Apesar de milhares de imigrantes terem sido detidos na saída para o México, as autoridades dizem que não podem calcular o número dos que foram detidos por permanência ilegal no país em relação aos que foram presos por contrabando. E alguns imigrantes disseram ter sido confundidos pela polícia.
Temor. Recentemente, quando se preparava para cruzar a fronteira e se reunir com o marido, que já havia partido para o México meses antes, Analleli Ríos Ramírez começou a ficar nervosa, pois não estava com os documentos em ordem. Ela entrou ilegalmente nos Estados Unidos há mais de uma década, com 11 anos, acompanhando a mãe. Agora, retorna a um país que mal conhece. "Acho que é essa a vontade do Arizona: que eu deixe o país", disse ela, embalando seus pertences, antes de partir. "E a minha preocupação é que possam me pegar na saída." Mas ela e sua picape carregada cruzaram a fronteira que separa Nogales, Arizona, da Nogales mexicana, sem nenhum problema.

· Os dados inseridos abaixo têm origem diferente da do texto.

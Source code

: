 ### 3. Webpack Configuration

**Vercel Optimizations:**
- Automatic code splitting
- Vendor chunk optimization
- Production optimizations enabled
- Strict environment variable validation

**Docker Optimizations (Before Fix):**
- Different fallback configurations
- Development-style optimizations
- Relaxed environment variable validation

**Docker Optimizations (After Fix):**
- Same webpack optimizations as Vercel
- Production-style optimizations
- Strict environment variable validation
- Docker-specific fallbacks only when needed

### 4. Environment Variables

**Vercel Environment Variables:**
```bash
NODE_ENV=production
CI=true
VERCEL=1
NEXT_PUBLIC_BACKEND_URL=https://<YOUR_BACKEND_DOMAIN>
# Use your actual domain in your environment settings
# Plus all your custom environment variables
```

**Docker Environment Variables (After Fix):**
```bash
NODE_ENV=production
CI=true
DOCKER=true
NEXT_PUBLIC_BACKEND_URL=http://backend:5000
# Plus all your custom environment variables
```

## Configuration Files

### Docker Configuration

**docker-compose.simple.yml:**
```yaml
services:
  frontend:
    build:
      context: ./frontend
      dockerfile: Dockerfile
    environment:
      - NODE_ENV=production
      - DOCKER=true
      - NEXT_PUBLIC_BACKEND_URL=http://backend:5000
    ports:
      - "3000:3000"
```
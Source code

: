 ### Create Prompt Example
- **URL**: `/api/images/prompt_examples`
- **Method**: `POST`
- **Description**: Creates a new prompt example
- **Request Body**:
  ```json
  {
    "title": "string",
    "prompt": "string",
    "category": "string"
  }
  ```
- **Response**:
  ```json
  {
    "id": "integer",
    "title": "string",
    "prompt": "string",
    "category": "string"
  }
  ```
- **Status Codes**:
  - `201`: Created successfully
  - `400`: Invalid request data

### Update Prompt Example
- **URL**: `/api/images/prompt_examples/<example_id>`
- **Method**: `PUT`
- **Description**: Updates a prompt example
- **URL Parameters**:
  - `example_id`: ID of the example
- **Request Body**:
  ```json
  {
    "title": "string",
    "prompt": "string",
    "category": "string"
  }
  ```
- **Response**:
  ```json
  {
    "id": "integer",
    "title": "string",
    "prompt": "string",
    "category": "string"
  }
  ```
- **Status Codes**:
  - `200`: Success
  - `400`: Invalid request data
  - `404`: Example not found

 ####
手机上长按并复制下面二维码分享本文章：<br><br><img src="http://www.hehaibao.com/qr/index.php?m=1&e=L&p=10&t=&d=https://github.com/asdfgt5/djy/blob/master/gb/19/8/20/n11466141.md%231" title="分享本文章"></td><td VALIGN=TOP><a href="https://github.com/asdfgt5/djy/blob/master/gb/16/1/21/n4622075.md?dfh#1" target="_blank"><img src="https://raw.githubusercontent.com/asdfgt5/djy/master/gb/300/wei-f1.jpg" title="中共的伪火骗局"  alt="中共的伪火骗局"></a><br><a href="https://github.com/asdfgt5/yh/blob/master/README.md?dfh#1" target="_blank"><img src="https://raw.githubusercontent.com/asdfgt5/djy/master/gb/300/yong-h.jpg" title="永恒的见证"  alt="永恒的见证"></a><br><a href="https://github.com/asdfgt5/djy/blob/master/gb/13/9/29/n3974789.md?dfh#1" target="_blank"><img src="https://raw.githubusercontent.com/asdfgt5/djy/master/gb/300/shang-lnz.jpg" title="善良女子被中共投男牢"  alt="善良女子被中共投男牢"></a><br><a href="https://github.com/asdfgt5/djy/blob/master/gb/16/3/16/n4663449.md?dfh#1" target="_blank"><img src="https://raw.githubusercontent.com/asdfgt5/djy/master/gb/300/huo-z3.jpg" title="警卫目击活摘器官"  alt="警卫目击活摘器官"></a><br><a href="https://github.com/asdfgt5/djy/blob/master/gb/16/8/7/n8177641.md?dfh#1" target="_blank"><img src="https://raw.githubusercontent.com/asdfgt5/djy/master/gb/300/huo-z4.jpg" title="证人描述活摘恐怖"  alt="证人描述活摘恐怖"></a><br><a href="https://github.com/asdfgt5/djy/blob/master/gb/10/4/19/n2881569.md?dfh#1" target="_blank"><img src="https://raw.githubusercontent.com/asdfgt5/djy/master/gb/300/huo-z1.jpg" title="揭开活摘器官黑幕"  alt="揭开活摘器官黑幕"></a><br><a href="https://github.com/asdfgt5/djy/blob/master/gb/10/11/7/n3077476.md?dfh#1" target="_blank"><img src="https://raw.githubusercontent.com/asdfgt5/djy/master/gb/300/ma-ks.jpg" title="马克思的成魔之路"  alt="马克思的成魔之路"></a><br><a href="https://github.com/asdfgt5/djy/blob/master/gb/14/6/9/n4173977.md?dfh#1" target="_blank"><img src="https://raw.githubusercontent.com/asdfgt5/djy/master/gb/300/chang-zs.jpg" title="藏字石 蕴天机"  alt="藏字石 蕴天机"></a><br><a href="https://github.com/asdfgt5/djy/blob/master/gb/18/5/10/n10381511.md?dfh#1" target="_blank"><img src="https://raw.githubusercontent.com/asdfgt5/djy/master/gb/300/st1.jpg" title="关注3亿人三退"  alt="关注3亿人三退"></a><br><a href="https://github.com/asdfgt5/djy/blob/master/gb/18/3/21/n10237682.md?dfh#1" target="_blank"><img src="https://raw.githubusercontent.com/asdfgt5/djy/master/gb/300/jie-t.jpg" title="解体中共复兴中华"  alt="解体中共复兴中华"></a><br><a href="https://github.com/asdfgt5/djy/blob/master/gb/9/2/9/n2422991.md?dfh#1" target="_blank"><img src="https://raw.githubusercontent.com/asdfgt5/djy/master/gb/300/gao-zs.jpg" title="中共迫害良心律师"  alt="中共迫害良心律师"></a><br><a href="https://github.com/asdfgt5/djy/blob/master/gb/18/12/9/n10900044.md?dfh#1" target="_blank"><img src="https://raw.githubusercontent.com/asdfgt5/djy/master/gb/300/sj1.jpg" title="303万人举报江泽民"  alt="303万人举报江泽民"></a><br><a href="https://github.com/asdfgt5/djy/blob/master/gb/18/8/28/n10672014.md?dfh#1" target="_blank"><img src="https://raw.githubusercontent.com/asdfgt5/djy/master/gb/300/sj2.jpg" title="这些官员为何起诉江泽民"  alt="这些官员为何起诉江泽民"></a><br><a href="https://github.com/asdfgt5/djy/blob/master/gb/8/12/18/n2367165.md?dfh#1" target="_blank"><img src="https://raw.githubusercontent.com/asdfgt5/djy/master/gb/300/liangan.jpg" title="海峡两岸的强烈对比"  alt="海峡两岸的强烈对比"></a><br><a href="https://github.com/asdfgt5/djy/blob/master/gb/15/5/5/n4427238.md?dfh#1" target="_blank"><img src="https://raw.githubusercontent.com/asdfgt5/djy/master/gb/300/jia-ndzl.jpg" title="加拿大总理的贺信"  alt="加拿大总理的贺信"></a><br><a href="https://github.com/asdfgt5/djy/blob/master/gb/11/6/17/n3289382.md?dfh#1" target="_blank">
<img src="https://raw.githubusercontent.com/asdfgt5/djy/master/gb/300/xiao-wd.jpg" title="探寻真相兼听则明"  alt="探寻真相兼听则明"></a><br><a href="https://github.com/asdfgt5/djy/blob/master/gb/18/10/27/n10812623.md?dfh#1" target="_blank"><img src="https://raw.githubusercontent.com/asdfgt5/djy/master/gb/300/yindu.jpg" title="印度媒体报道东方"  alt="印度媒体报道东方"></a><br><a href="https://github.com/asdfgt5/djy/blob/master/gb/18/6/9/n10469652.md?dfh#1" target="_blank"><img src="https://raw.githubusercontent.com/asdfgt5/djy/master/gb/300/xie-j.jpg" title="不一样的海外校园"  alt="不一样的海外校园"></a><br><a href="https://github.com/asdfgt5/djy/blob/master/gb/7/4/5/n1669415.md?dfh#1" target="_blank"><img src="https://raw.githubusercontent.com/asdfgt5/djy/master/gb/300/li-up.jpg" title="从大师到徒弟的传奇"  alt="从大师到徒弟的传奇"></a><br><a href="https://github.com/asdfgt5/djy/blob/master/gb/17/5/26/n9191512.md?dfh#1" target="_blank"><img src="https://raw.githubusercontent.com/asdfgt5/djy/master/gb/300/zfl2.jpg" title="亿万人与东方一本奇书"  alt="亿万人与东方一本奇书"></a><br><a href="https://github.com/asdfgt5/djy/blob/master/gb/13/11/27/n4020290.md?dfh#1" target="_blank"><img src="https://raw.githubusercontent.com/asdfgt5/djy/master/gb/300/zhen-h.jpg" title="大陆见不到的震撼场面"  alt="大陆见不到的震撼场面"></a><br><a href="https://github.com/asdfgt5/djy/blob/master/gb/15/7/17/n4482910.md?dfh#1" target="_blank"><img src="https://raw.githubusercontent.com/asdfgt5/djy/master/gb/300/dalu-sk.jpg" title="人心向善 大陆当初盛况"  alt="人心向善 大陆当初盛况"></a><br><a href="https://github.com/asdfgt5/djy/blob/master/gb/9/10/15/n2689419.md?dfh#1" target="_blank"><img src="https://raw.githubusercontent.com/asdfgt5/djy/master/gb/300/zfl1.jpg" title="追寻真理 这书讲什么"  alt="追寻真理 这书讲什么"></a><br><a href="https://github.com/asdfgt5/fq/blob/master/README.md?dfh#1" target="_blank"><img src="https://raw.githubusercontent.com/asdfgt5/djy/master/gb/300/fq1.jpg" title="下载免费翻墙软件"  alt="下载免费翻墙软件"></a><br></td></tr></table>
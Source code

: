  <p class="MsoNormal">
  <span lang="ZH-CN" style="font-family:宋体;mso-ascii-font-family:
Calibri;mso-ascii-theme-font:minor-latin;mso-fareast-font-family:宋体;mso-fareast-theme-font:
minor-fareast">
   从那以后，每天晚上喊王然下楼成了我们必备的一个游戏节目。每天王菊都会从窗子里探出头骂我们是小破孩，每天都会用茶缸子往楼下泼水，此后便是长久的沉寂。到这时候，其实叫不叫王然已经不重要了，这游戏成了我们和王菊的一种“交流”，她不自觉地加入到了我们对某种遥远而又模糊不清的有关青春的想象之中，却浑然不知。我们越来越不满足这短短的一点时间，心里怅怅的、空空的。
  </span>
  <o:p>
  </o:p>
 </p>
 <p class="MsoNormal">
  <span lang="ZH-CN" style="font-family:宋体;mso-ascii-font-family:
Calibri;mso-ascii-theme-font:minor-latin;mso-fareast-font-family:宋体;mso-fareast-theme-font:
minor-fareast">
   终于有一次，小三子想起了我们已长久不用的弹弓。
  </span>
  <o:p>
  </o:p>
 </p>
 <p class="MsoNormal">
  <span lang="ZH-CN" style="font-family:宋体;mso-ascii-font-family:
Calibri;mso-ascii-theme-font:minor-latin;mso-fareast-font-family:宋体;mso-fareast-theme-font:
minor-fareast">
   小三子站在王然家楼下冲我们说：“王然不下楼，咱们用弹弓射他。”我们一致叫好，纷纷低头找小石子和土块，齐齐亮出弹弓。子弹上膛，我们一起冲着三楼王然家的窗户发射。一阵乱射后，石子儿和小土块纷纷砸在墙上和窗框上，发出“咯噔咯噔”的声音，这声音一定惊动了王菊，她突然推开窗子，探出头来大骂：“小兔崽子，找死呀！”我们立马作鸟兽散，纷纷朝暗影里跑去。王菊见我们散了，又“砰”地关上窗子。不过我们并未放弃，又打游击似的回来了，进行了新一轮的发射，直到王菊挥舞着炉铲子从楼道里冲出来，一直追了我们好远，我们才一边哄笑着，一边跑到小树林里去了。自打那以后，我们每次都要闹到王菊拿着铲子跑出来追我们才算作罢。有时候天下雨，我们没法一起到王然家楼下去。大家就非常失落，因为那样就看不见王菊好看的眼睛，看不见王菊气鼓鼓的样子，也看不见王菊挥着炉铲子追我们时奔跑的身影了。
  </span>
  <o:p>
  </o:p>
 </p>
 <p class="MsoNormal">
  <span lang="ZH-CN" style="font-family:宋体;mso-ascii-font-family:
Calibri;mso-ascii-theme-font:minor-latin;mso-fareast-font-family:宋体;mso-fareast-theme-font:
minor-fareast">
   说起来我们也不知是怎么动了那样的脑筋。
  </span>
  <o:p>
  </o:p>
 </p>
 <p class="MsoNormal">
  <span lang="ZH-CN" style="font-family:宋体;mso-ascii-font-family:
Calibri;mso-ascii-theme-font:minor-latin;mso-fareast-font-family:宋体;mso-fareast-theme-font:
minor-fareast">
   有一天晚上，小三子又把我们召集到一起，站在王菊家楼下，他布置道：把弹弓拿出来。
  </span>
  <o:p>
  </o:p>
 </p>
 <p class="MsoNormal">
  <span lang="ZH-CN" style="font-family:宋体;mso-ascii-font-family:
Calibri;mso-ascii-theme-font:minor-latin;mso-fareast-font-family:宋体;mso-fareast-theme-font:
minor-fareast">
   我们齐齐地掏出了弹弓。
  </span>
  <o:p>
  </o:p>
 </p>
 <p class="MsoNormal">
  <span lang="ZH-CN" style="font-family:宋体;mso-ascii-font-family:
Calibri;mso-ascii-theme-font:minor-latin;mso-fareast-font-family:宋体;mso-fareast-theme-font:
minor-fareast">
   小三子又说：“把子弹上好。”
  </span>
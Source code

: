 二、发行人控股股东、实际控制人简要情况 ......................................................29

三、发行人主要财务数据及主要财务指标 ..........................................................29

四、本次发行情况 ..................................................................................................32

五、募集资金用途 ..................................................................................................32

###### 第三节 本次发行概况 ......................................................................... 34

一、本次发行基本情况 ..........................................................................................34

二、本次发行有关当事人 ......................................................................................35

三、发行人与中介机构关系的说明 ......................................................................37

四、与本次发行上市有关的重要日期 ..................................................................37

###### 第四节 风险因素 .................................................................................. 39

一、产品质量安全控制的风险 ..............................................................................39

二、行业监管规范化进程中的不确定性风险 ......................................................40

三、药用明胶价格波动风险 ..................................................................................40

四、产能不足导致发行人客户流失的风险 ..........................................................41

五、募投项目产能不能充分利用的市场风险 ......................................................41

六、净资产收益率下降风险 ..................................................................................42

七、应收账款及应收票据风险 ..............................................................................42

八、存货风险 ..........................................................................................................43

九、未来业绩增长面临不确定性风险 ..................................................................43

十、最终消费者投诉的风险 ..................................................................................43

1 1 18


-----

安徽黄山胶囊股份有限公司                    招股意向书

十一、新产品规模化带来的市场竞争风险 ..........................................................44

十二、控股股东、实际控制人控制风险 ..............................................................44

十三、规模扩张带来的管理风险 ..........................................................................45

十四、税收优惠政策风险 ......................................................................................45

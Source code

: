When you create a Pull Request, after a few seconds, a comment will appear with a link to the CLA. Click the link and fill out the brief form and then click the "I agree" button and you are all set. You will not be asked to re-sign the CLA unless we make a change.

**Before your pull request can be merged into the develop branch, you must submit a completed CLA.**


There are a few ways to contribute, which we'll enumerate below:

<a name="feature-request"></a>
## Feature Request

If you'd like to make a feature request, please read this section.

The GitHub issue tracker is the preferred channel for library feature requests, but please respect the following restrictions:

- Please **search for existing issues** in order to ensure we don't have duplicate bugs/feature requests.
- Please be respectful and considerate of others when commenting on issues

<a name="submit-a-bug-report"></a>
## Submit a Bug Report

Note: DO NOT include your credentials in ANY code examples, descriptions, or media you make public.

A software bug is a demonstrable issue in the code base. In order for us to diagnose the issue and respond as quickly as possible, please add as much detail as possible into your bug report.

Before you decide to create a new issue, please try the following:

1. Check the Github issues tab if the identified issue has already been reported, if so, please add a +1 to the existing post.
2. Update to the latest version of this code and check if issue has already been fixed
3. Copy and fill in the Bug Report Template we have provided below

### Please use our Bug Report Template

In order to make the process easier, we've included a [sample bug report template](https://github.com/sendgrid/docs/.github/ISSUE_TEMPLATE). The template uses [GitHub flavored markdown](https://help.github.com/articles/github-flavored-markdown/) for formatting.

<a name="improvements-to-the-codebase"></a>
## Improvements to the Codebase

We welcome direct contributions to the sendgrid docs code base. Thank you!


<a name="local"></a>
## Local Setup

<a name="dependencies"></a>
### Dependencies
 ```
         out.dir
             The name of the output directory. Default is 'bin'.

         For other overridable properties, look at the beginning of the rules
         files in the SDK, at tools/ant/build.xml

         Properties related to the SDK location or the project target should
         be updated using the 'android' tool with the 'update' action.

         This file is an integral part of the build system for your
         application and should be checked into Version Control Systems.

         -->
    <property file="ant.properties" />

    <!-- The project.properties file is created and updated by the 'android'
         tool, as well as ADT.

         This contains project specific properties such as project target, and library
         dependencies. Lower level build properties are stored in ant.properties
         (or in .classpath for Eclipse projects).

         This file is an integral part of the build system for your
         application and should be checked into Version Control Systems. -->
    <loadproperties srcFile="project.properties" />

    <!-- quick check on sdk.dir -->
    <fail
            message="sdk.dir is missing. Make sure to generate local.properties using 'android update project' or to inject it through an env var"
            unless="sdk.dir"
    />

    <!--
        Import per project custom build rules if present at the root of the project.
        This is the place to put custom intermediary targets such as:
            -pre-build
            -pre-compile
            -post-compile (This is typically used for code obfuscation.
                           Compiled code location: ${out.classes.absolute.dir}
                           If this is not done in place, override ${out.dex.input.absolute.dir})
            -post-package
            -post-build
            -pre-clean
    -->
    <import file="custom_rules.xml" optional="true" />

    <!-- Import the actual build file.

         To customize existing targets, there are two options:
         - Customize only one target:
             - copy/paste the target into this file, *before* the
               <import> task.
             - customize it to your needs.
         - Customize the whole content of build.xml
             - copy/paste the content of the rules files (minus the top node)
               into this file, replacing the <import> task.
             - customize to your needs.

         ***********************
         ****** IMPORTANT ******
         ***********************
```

Funcionários da imigração dizem que não conseguem fiscalizar todas as pessoas e procuram ser discretos quando examinam os documentos dos imigrantes de saída. A mãe de Analleli, Teodora Martínez, saiu do país alguns meses antes e não tinha documentos quando um agente abordou o ônibus em que ela viajava. Teodora apresentou um cartão de identidade emitido pelo consulado mexicano em Phoenix, que não provava residência legal. O marido dela, Cesar Valle Martínez, mostrou uma identidade falsa. O agente examinou os papéis com desconfiança e depois conversou com um colega que também estava no ônibus. O casal viajava com várias crianças que possuíam passaporte americano.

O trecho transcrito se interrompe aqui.